Records from a dataset:
┏━━

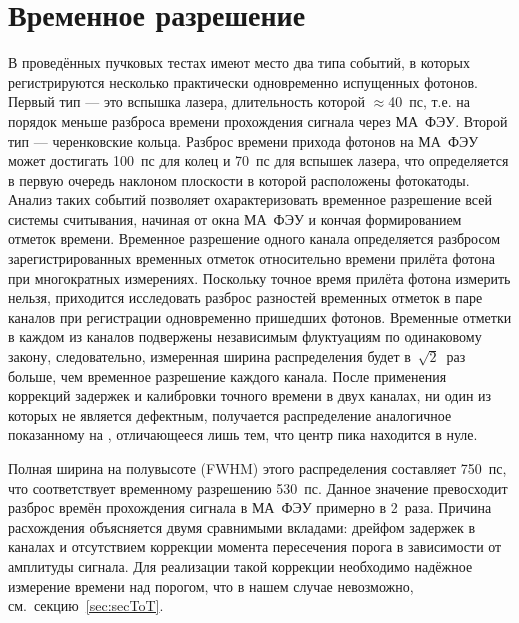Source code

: \section{Временное разрешение}\label{sec:secTimeRes}

В проведённых пучковых тестах имеют место два типа событий, в которых регистрируются несколько практически одновременно испущенных фотонов. Первый тип --- это вспышка лазера, длительность которой $\approx$40~пс, т.е. на порядок меньше разброса времени прохождения сигнала через МА~ФЭУ. Второй тип --- черенковские кольца. Разброс времени прихода фотонов на МА~ФЭУ может достигать 100~пс для колец и 70~пс для вспышек лазера, что определяется в первую очередь наклоном плоскости в которой расположены фотокатоды. Анализ таких событий позволяет охарактеризовать временное разрешение всей системы считывания, начиная от окна МА~ФЭУ и кончая формированием отметок времени. Временное разрешение одного канала определяется разбросом зарегистрированных временных отметок относительно времени прилёта фотона при многократных измерениях. Поскольку точное время прилёта фотона измерить нельзя, приходится исследовать разброс разностей временных отметок в паре каналов при регистрации одновременно пришедших фотонов. Временные отметки в каждом из каналов подвержены независимым флуктуациям по одинаковому закону, следовательно, измеренная ширина распределения будет в~$\sqrt 2$~раз больше, чем временное разрешение каждого канала.
После применения коррекций задержек и калибровки точного времени в двух каналах, ни один из которых не является дефектным, получается распределение аналогичное показанному на , отличающееся лишь тем, что центр пика находится в нуле.


Полная ширина на полувысоте (FWHM) этого распределения составляет 750~пс, что соответствует временному разрешению 530~пс. Данное значение превосходит разброс времён прохождения сигнала в МА~ФЭУ примерно в 2~раза. Причина расхождения объясняется двумя сравнимыми вкладами: дрейфом задержек в каналах и отсутствием коррекции момента пересечения порога в зависимости от амплитуды сигнала. Для реализации такой коррекции необходимо надёжное измерение времени над порогом, что в нашем случае невозможно, см.~секцию~\ref{sec:secToT}.

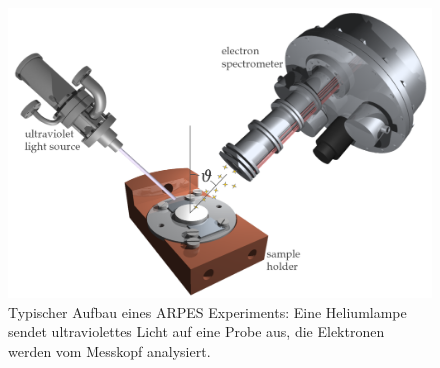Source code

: \begin{figure}[!ht]
    \centering
    \includegraphics[width=0.8\linewidth]{img/1280px-ARPES_setup_-_ultraviolet_source_-_sample_holder_-_electron_analyzer.svg.png}
    \caption{Typischer Aufbau eines ARPES Experiments: Eine Heliumlampe sendet ultraviolettes Licht auf eine Probe aus, die Elektronen werden vom Messkopf analysiert.
    }
    \label{fig:arpes}
\end{figure}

┗━━

▸ **WHAT THE TASK ASKS**
Keeping the pictures out, output the records from above exactly and completely.

▸ **SOLVED PROBLEM**
Source code

: \section{Временное разрешение}\label{sec:secTimeRes}

В проведённых пучковых тестах имеют место два типа событий, в которых регистрируются несколько практически одновременно испущенных фотонов. Первый тип --- это вспышка лазера, длительность которой $\approx$40~пс, т.е. на порядок меньше разброса времени прохождения сигнала через МА~ФЭУ. Второй тип --- черенковские кольца. Разброс времени прихода фотонов на МА~ФЭУ может достигать 100~пс для колец и 70~пс для вспышек лазера, что определяется в первую очередь наклоном плоскости в которой расположены фотокатоды. Анализ таких событий позволяет охарактеризовать временное разрешение всей системы считывания, начиная от окна МА~ФЭУ и кончая формированием отметок времени. Временное разрешение одного канала определяется разбросом зарегистрированных временных отметок относительно времени прилёта фотона при многократных измерениях. Поскольку точное время прилёта фотона измерить нельзя, приходится исследовать разброс разностей временных отметок в паре каналов при регистрации одновременно пришедших фотонов. Временные отметки в каждом из каналов подвержены независимым флуктуациям по одинаковому закону, следовательно, измеренная ширина распределения будет в~$\sqrt 2$~раз больше, чем временное разрешение каждого канала.
После применения коррекций задержек и калибровки точного времени в двух каналах, ни один из которых не является дефектным, получается распределение аналогичное показанному на , отличающееся лишь тем, что центр пика находится в нуле.


Полная ширина на полувысоте (FWHM) этого распределения составляет 750~пс, что соответствует временному разрешению 530~пс. Данное значение превосходит разброс времён прохождения сигнала в МА~ФЭУ примерно в 2~раза. Причина расхождения объясняется двумя сравнимыми вкладами: дрейфом задержек в каналах и отсутствием коррекции момента пересечения порога в зависимости от амплитуды сигнала. Для реализации такой коррекции необходимо надёжное измерение времени над порогом, что в нашем случае невозможно, см.~секцию~\ref{sec:secToT}.

Source code

: \begin{figure}[!ht]
    \centering
    \includegraphics[width=0.8\linewidth]{img/1280px-ARPES_setup_-_ultraviolet_source_-_sample_holder_-_electron_analyzer.svg.png}
    \caption{Typischer Aufbau eines ARPES Experiments: Eine Heliumlampe sendet ultraviolettes Licht auf eine Probe aus, die Elektronen werden vom Messkopf analysiert.
    }
    \label{fig:arpes}
\end{figure}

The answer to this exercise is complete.